Last week, Simion Filip gave the talk “Counting torus fibrations on a K3 surface” at Université Paris 11 (Orsay). This post is a transcription of my notes from his lecture and, of course, all typos/mistakes are my sole responsibility.

1. Introduction

A classical problem in Dynamical Systems is the investigation of closed trajectories in billiards in polygons.

In the case of rational polygons (i.e., polygons whose angles belong to ${\mathbb{Q}\pi}$), it is known that closed trajectories are abundant. A popular way to establish this fact passes through the procedure of unfolding a rational polygon into a flat surface: roughly speaking, instead of letting the trajectories reflect on the boundary of the polygon, we reflect (finitely many times) the boundaries of the polygon in order to obtain straight line trajectories on a flat surface.

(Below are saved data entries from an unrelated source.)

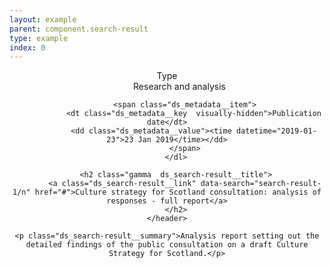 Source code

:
 ```yaml
---
layout: example
parent: component.search-result
type: example
index: 0
---
```

<article class="ds_search-result">
    <header class="ds_search-result__header">
        <dl class="ds_search-result__metadata  ds_metadata  ds_metadata--inline">
            <span class="ds_metadata__item">
                <dt class="ds_metadata__key  visually-hidden">Type</dt>
                <dd class="ds_metadata__value  ds_content-label">Research and analysis</dd>
            </span>

            <span class="ds_metadata__item">
                <dt class="ds_metadata__key  visually-hidden">Publication date</dt>
                <dd class="ds_metadata__value"><time datetime="2019-01-23">23 Jan 2019</time></dd>
            </span>
        </dl>

        <h2 class="gamma  ds_search-result__title">
            <a class="ds_search-result__link" data-search="search-result-1/n" href="#">Culture strategy for Scotland consultation: analysis of responses - full report</a>
        </h2>
    </header>

    <p class="ds_search-result__summary">Analysis report setting out the detailed findings of the public consultation on a draft Culture Strategy for Scotland.</p>
</article>
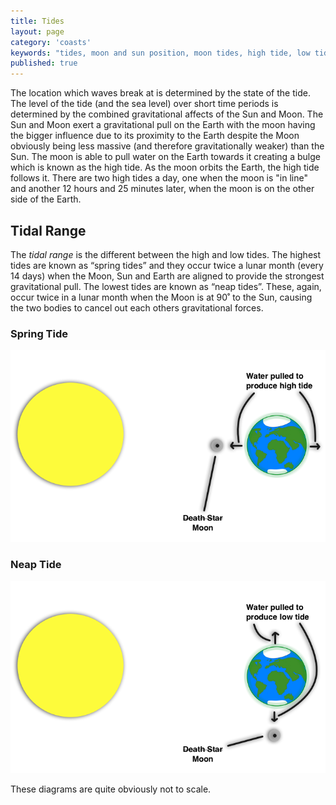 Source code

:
 ```yaml
---
title: Tides
layout: page
category: 'coasts'
keywords: "tides, moon and sun position, moon tides, high tide, low tide, tide goes in tide goes out, how do tides work"
published: true
---
```


The location which waves break at is determined by the state of the tide. The level of the tide (and the sea level) over short time periods is determined by the combined gravitational affects of the Sun and Moon. The Sun and Moon exert a gravitational pull on the Earth with the moon having the bigger influence due to its proximity to the Earth despite the Moon obviously being less massive (and therefore gravitationally weaker) than the Sun. The moon is able to pull water on the Earth towards it creating a bulge which is known as the high tide. As the moon orbits the Earth, the high tide follows it. There are two high tides a day, one when the moon is "in line" and another 12 hours and 25 minutes later, when the moon is on the other side of the Earth.

## Tidal Range

The *tidal range* is the different between the high and low tides. The highest tides are known as “spring tides” and they occur twice a lunar month (every 14 days) when the Moon, Sun and Earth are aligned to provide the strongest gravitational pull. The lowest tides are known as “neap tides”. These, again, occur twice in a lunar month when the Moon is at 90˚ to the Sun, causing the two bodies to cancel out each others gravitational forces. 

### Spring Tide

![Spring Tide diagram](/Images/coasts/4tides/springTideDiagram.png)

### Neap Tide

![Neap Tide Diagram](/Images/coasts/4tides/neapTideDiagram.png)

These diagrams are quite obviously not to scale.  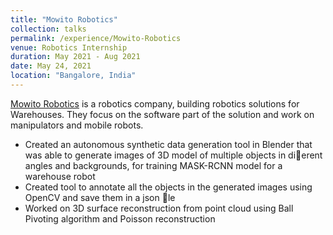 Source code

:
 ```yaml
---
title: "Mowito Robotics"
collection: talks
permalink: /experience/Mowito-Robotics
venue: Robotics Internship
duration: May 2021 - Aug 2021
date: May 24, 2021
location: "Bangalore, India"
---
```

 [Mowito Robotics](https://mowito.in/) is a robotics company, building robotics solutions for Warehouses. They focus on the software part of the solution and work on manipulators and mobile robots.

- Created an autonomous synthetic data generation tool in Blender that was able to generate images of 3D model
of multiple objects in dierent angles and backgrounds, for training MASK-RCNN model for a warehouse robot
- Created tool to annotate all the objects in the generated images using OpenCV and save them in a json le
- Worked on 3D surface reconstruction from point cloud using Ball Pivoting algorithm and Poisson reconstruction
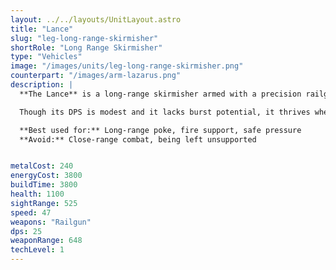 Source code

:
 ```yaml
---
layout: ../../layouts/UnitLayout.astro
title: "Lance"
slug: "leg-long-range-skirmisher"
shortRole: "Long Range Skirmisher"
type: "Vehicles"
image: "/images/units/leg-long-range-skirmisher.png"
counterpart: "/images/arm-lazarus.png"
description: |
  **The Lance** is a long-range skirmisher armed with a precision railgun, designed to chip away at enemies from a safe distance. With excellent vision and a reach that exceeds most T1 units, the Lance excels at softening up enemy forces before they can retaliate.

  Though its DPS is modest and it lacks burst potential, it thrives when protected by frontliners or used from high ground. Use it to zone choke points, outrange enemy static defenses, or punish slow-moving assaults.

  **Best used for:** Long-range poke, fire support, safe pressure  
  **Avoid:** Close-range combat, being left unsupported


metalCost: 240
energyCost: 3800
buildTime: 3800
health: 1100
sightRange: 525
speed: 47
weapons: "Railgun"
dps: 25
weaponRange: 648
techLevel: 1
---
```

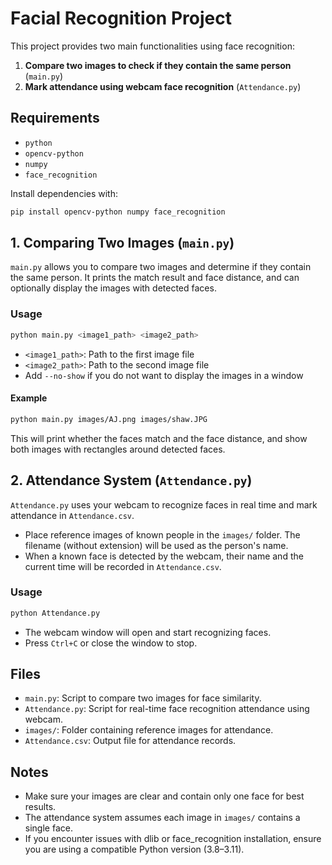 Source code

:# Facial Recognition Project

This project provides two main functionalities using face recognition:

1. **Compare two images to check if they contain the same person** (`main.py`)
2. **Mark attendance using webcam face recognition** (`Attendance.py`)

## Requirements

- `python`
- `opencv-python`
- `numpy`
- `face_recognition`

Install dependencies with:

```bash
pip install opencv-python numpy face_recognition
```

## 1. Comparing Two Images (`main.py`)

`main.py` allows you to compare two images and determine if they contain the same person. It prints the match result and face distance, and can optionally display the images with detected faces.

### Usage

```bash
python main.py <image1_path> <image2_path>
```

- `<image1_path>`: Path to the first image file
- `<image2_path>`: Path to the second image file
- Add `--no-show` if you do not want to display the images in a window

#### Example

```bash
python main.py images/AJ.png images/shaw.JPG
```

This will print whether the faces match and the face distance, and show both images with rectangles around detected faces.

## 2. Attendance System (`Attendance.py`)

`Attendance.py` uses your webcam to recognize faces in real time and mark attendance in `Attendance.csv`.

- Place reference images of known people in the `images/` folder. The filename (without extension) will be used as the person's name.
- When a known face is detected by the webcam, their name and the current time will be recorded in `Attendance.csv`.

### Usage

```bash
python Attendance.py
```

- The webcam window will open and start recognizing faces.
- Press `Ctrl+C` or close the window to stop.

## Files

- `main.py`: Script to compare two images for face similarity.
- `Attendance.py`: Script for real-time face recognition attendance using webcam.
- `images/`: Folder containing reference images for attendance.
- `Attendance.csv`: Output file for attendance records.

## Notes
- Make sure your images are clear and contain only one face for best results.
- The attendance system assumes each image in `images/` contains a single face.
- If you encounter issues with dlib or face_recognition installation, ensure you are using a compatible Python version (3.8–3.11).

See this excellent survey of Masur-Tabachnikov for more details.

For our purposes, we recall that a flat surface is the data ${(X,\omega,\Omega)}$ of a Riemann surface ${X}$, a non-trivial holomorphic ${1}$-form ${\Omega}$ and the flat metric ${\omega}$ thought as the Kähler form ${\omega=\frac{i}{2}\Omega\wedge\overline{\Omega}}$. Note that ${\Omega}$ has zeros, i.e., ${\omega}$ has (conical) singularities, whenever ${X}$ has genus ${>1}$ (by Riemann-Roch theorem).

Some of the key features concerning closed trajectories in flat surfaces are:

• closed geodesics of the flat metric come in families of parallel trajectories called cylinders in the literature;
• such closed geodesics occur in a dense set of directions in the unit circle ${S^1}$;
• Eskin and Masur showed the following asymptotics for the problem of counting cylinders: there exists a constant ${c>0}$ such that the number of (cylinders of) closed trajectories of length ${\leq L}$ is ${\sim c\cdot L^2}$.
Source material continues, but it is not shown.